You decry the apologists. But quite the contrary, I think you just want to find fault in anything a "big evil corporation" does.
Re:Doubleplusgood! (Score:5, Interesting)
I'd like to see the argument you put up when a stolen car you buy gets taken away from you. Two consenting adults, right?
That scenario involves a quite unwilling third party. That's exactly the problem I have with Amazon's action -- the issue was between Amazon and the rightsholder. They chose to involve unwilling third parties (their own customers at that). You are only reinforcing my point here.
That isn't two consenting adults. That's two consenting adults, one of which is using fraud, and a third adult who's very much not consenting. It's a big difference.
As said already, this was ONE frigging book in the existence of their ebook store, and people got full refunds to purchase the very same book, word from word, from a source that was legally able to sell it.
That's a most amicable way to handle it. I appreciate you highlighting the goodwill that Amazon showed once the situation happened. That part is easy to underappreciate and was worth a reminder.
... instead of going through a refund process and all the transactions that involves... why not just overwrite the book on the device and replace it with the legal copy? Customers might not even notice it happened. Why inconvenience them if you're going to have such remote capabilities at all?

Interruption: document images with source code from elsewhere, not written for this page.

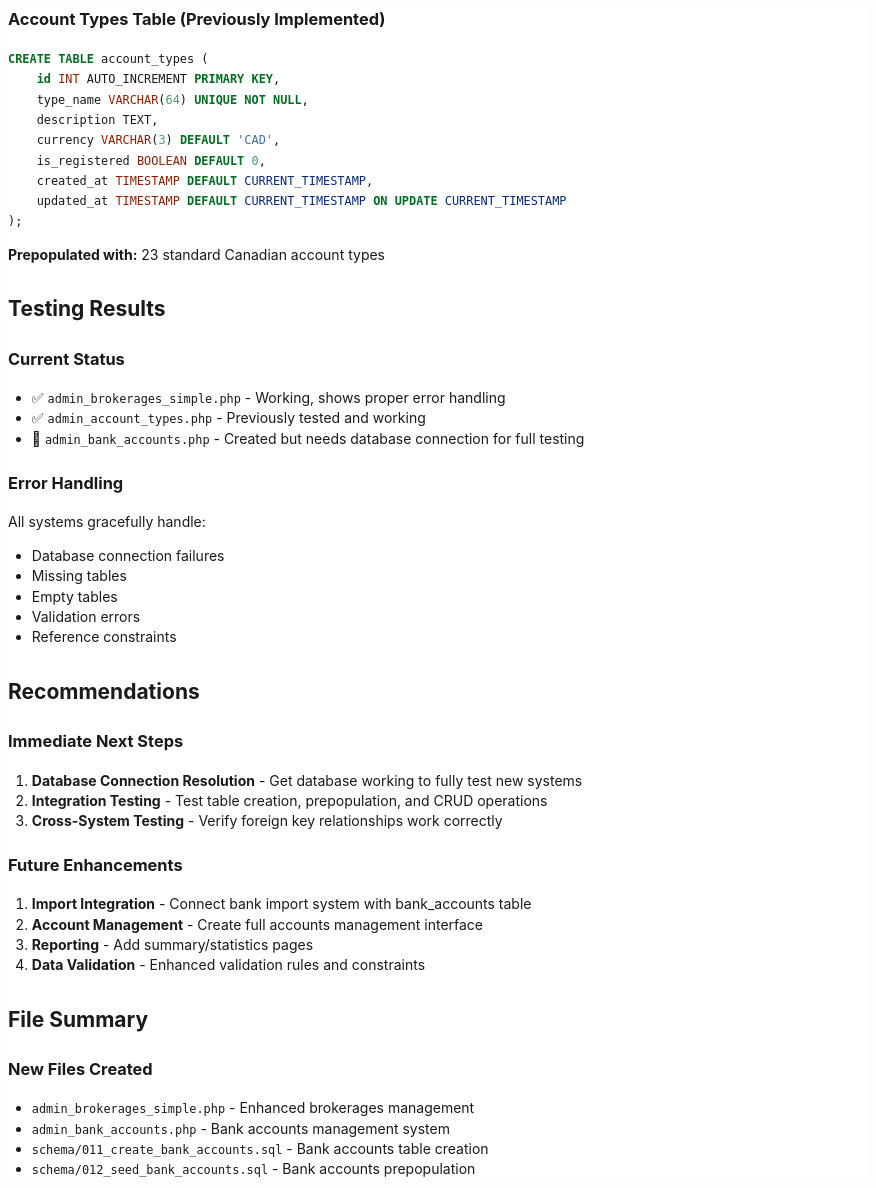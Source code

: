 ### Account Types Table (Previously Implemented)
```sql
CREATE TABLE account_types (
    id INT AUTO_INCREMENT PRIMARY KEY,
    type_name VARCHAR(64) UNIQUE NOT NULL,
    description TEXT,
    currency VARCHAR(3) DEFAULT 'CAD',
    is_registered BOOLEAN DEFAULT 0,
    created_at TIMESTAMP DEFAULT CURRENT_TIMESTAMP,
    updated_at TIMESTAMP DEFAULT CURRENT_TIMESTAMP ON UPDATE CURRENT_TIMESTAMP
);
```
**Prepopulated with:** 23 standard Canadian account types

## Testing Results

### Current Status
- ✅ `admin_brokerages_simple.php` - Working, shows proper error handling
- ✅ `admin_account_types.php` - Previously tested and working
- 🔄 `admin_bank_accounts.php` - Created but needs database connection for full testing

### Error Handling
All systems gracefully handle:
- Database connection failures
- Missing tables
- Empty tables
- Validation errors
- Reference constraints

## Recommendations

### Immediate Next Steps
1. **Database Connection Resolution** - Get database working to fully test new systems
2. **Integration Testing** - Test table creation, prepopulation, and CRUD operations
3. **Cross-System Testing** - Verify foreign key relationships work correctly

### Future Enhancements
1. **Import Integration** - Connect bank import system with bank_accounts table
2. **Account Management** - Create full accounts management interface
3. **Reporting** - Add summary/statistics pages
4. **Data Validation** - Enhanced validation rules and constraints

## File Summary

### New Files Created
- `admin_brokerages_simple.php` - Enhanced brokerages management
- `admin_bank_accounts.php` - Bank accounts management system
- `schema/011_create_bank_accounts.sql` - Bank accounts table creation
- `schema/012_seed_bank_accounts.sql` - Bank accounts prepopulation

I still don't find it acceptable to make this your customers' problem. You didn't do your homework and vet the product you offered for sale, that's your fault, you get to sort it out on your own. There are records of how many copies were sold, so you remit payments to the actual rightsholder plus some negotiated fee for accidentally infringing on their copyright and you're done. To put it another way, if this happened with a physical paper book would you support them breaking into your home to take it back as long as they leave an envelope with the money on your kitchen table? After all, on page 37 of the EULA you clearly gave them that right...
Why is this so acceptable in the digital world? If it's intellectual _property_ let's treat it like property. If it's zeroes and ones, let's treat it like zeroes and ones. This is a desire to have one's cake and eat it too. It's not reasonable.
To make a more minor point
You decry the apologists. But quite the contrary, I think you just want to find fault in anything a "big evil corporation" does.
When they do things the hard way for no good reason, and cause problems that could have been prevented, then the fault is there whether I find it or not.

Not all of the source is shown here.